[ENTRIES SHOWN — start]
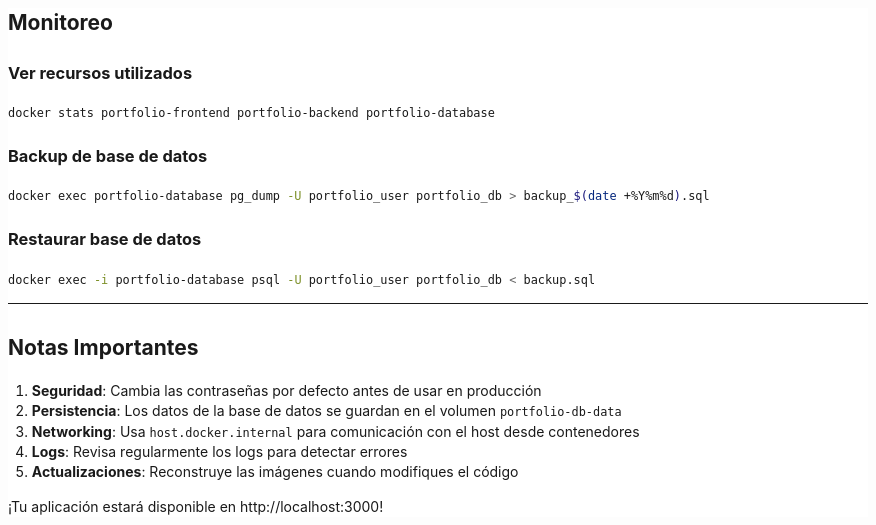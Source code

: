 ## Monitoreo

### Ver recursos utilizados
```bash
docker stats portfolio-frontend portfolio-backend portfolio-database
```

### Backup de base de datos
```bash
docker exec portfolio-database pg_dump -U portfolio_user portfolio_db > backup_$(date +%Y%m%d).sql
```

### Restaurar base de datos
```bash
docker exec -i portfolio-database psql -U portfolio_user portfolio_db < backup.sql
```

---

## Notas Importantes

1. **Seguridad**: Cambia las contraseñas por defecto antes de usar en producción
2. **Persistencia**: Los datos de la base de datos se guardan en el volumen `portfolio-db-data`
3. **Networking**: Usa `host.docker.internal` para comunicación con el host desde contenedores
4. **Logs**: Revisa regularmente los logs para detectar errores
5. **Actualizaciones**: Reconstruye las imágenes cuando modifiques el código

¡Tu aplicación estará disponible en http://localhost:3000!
[ENTRIES SHOWN — finish]
EXERCISE DETAILS ▸
Every line in the data that holds the string "docker" should be copied.

TASK ANSWER ▸
docker stats portfolio-frontend portfolio-backend portfolio-database
docker exec portfolio-database pg_dump -U portfolio_user portfolio_db > backup_$(date +%Y%m%d).sql
docker exec -i portfolio-database psql -U portfolio_user portfolio_db < backup.sql
3. **Networking**: Usa `host.docker.internal` para comunicación con el host desde contenedores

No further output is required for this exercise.